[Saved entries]
_ _ _ _ _ _ _
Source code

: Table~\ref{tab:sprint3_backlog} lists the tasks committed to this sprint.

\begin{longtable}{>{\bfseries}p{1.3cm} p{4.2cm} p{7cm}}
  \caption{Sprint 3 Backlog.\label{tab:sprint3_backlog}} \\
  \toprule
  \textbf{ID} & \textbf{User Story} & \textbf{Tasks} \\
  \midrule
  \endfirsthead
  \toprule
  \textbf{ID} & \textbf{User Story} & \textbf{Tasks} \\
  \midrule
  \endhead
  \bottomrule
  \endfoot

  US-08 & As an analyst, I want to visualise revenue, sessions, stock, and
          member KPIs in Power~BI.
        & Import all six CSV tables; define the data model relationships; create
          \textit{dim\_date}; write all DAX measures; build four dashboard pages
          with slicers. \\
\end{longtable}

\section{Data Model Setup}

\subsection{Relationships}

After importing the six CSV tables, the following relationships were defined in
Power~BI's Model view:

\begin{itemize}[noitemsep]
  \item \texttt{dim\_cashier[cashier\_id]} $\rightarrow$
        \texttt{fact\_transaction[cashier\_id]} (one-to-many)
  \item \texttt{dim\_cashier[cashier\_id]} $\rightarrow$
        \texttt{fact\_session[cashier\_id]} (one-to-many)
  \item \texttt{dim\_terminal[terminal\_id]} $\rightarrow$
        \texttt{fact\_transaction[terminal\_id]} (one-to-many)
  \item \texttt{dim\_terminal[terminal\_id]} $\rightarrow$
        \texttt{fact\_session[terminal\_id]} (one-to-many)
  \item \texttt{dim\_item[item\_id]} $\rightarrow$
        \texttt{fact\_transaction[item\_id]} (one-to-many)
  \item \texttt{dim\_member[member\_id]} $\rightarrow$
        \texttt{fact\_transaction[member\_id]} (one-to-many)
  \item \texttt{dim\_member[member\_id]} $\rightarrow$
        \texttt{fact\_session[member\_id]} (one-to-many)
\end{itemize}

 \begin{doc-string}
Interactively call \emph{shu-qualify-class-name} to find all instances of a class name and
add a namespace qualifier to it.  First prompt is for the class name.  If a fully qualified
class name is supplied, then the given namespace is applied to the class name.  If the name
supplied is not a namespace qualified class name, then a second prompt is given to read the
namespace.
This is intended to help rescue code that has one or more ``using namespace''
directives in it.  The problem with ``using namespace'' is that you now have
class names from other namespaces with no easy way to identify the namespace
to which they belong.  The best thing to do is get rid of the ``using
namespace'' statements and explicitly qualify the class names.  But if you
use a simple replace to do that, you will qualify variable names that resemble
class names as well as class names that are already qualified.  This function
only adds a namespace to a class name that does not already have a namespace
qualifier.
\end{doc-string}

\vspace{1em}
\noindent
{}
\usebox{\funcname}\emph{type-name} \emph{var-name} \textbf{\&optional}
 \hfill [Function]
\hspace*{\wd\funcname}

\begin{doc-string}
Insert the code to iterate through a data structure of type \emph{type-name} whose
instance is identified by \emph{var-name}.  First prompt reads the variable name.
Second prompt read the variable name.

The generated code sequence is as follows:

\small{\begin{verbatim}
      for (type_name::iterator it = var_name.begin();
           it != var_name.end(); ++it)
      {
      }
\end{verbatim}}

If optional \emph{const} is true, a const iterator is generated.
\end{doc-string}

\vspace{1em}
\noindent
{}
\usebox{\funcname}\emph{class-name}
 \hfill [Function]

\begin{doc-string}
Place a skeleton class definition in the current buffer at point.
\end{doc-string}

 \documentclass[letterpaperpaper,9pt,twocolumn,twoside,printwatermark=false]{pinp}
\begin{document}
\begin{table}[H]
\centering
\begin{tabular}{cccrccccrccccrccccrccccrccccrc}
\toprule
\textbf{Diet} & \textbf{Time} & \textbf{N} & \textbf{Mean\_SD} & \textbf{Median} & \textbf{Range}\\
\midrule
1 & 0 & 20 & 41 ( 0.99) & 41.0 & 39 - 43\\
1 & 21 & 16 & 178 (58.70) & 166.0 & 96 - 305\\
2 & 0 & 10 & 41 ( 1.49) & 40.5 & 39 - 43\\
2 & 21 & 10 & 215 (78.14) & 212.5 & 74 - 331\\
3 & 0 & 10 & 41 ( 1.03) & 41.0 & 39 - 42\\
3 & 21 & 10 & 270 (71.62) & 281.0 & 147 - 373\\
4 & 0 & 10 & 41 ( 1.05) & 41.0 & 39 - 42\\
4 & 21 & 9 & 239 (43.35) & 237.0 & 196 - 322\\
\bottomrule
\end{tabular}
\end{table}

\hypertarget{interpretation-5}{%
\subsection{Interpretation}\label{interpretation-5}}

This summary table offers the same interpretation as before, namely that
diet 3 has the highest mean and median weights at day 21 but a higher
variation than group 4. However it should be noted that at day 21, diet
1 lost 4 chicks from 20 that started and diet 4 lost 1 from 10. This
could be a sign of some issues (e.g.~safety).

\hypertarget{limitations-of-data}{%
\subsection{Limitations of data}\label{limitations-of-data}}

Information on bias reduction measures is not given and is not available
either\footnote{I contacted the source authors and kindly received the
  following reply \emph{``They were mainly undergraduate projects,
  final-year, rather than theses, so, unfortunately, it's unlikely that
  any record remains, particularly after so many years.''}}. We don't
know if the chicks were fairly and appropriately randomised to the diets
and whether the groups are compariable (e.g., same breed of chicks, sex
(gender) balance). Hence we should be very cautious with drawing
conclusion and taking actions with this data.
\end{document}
_ _ _ _ _ _ _
### [Action item]
Would you reproduce all of the data exactly, without a single alteration?

### [Exercise result]
Source code

: Table~\ref{tab:sprint3_backlog} lists the tasks committed to this sprint.

\begin{longtable}{>{\bfseries}p{1.3cm} p{4.2cm} p{7cm}}
  \caption{Sprint 3 Backlog.\label{tab:sprint3_backlog}} \\
  \toprule
  \textbf{ID} & \textbf{User Story} & \textbf{Tasks} \\
  \midrule
  \endfirsthead
  \toprule
  \textbf{ID} & \textbf{User Story} & \textbf{Tasks} \\
  \midrule
  \endhead
  \bottomrule
  \endfoot

  US-08 & As an analyst, I want to visualise revenue, sessions, stock, and
          member KPIs in Power~BI.
        & Import all six CSV tables; define the data model relationships; create
          \textit{dim\_date}; write all DAX measures; build four dashboard pages
          with slicers. \\
\end{longtable}

\section{Data Model Setup}

\subsection{Relationships}

After importing the six CSV tables, the following relationships were defined in
Power~BI's Model view:

\begin{itemize}[noitemsep]
  \item \texttt{dim\_cashier[cashier\_id]} $\rightarrow$
        \texttt{fact\_transaction[cashier\_id]} (one-to-many)
  \item \texttt{dim\_cashier[cashier\_id]} $\rightarrow$
        \texttt{fact\_session[cashier\_id]} (one-to-many)
  \item \texttt{dim\_terminal[terminal\_id]} $\rightarrow$
        \texttt{fact\_transaction[terminal\_id]} (one-to-many)
  \item \texttt{dim\_terminal[terminal\_id]} $\rightarrow$
        \texttt{fact\_session[terminal\_id]} (one-to-many)
  \item \texttt{dim\_item[item\_id]} $\rightarrow$
        \texttt{fact\_transaction[item\_id]} (one-to-many)
  \item \texttt{dim\_member[member\_id]} $\rightarrow$
        \texttt{fact\_transaction[member\_id]} (one-to-many)
  \item \texttt{dim\_member[member\_id]} $\rightarrow$
        \texttt{fact\_session[member\_id]} (one-to-many)
\end{itemize}

 \begin{doc-string}
Interactively call \emph{shu-qualify-class-name} to find all instances of a class name and
add a namespace qualifier to it.  First prompt is for the class name.  If a fully qualified
class name is supplied, then the given namespace is applied to the class name.  If the name
supplied is not a namespace qualified class name, then a second prompt is given to read the
namespace.
This is intended to help rescue code that has one or more ``using namespace''
directives in it.  The problem with ``using namespace'' is that you now have
class names from other namespaces with no easy way to identify the namespace
to which they belong.  The best thing to do is get rid of the ``using
namespace'' statements and explicitly qualify the class names.  But if you
use a simple replace to do that, you will qualify variable names that resemble
class names as well as class names that are already qualified.  This function
only adds a namespace to a class name that does not already have a namespace
qualifier.
\end{doc-string}

\vspace{1em}
\noindent
{}
\usebox{\funcname}\emph{type-name} \emph{var-name} \textbf{\&optional}
 \hfill [Function]
\hspace*{\wd\funcname}

\begin{doc-string}
Insert the code to iterate through a data structure of type \emph{type-name} whose
instance is identified by \emph{var-name}.  First prompt reads the variable name.
Second prompt read the variable name.

The generated code sequence is as follows:

\small{\begin{verbatim}
      for (type_name::iterator it = var_name.begin();
           it != var_name.end(); ++it)
      {
      }
\end{verbatim}}

If optional \emph{const} is true, a const iterator is generated.
\end{doc-string}

\vspace{1em}
\noindent
{}
\usebox{\funcname}\emph{class-name}
 \hfill [Function]

\begin{doc-string}
Place a skeleton class definition in the current buffer at point.
\end{doc-string}

 \documentclass[letterpaperpaper,9pt,twocolumn,twoside,printwatermark=false]{pinp}
\begin{document}
\begin{table}[H]
\centering
\begin{tabular}{cccrccccrccccrccccrccccrccccrc}
\toprule
\textbf{Diet} & \textbf{Time} & \textbf{N} & \textbf{Mean\_SD} & \textbf{Median} & \textbf{Range}\\
\midrule
1 & 0 & 20 & 41 ( 0.99) & 41.0 & 39 - 43\\
1 & 21 & 16 & 178 (58.70) & 166.0 & 96 - 305\\
2 & 0 & 10 & 41 ( 1.49) & 40.5 & 39 - 43\\
2 & 21 & 10 & 215 (78.14) & 212.5 & 74 - 331\\
3 & 0 & 10 & 41 ( 1.03) & 41.0 & 39 - 42\\
3 & 21 & 10 & 270 (71.62) & 281.0 & 147 - 373\\
4 & 0 & 10 & 41 ( 1.05) & 41.0 & 39 - 42\\
4 & 21 & 9 & 239 (43.35) & 237.0 & 196 - 322\\
\bottomrule
\end{tabular}
\end{table}

\hypertarget{interpretation-5}{%
\subsection{Interpretation}\label{interpretation-5}}

This summary table offers the same interpretation as before, namely that
diet 3 has the highest mean and median weights at day 21 but a higher
variation than group 4. However it should be noted that at day 21, diet
1 lost 4 chicks from 20 that started and diet 4 lost 1 from 10. This
could be a sign of some issues (e.g.~safety).

\hypertarget{limitations-of-data}{%
\subsection{Limitations of data}\label{limitations-of-data}}

Information on bias reduction measures is not given and is not available
either\footnote{I contacted the source authors and kindly received the
  following reply \emph{``They were mainly undergraduate projects,
  final-year, rather than theses, so, unfortunately, it's unlikely that
  any record remains, particularly after so many years.''}}. We don't
know if the chicks were fairly and appropriately randomised to the diets
and whether the groups are compariable (e.g., same breed of chicks, sex
(gender) balance). Hence we should be very cautious with drawing
conclusion and taking actions with this data.
\end{document}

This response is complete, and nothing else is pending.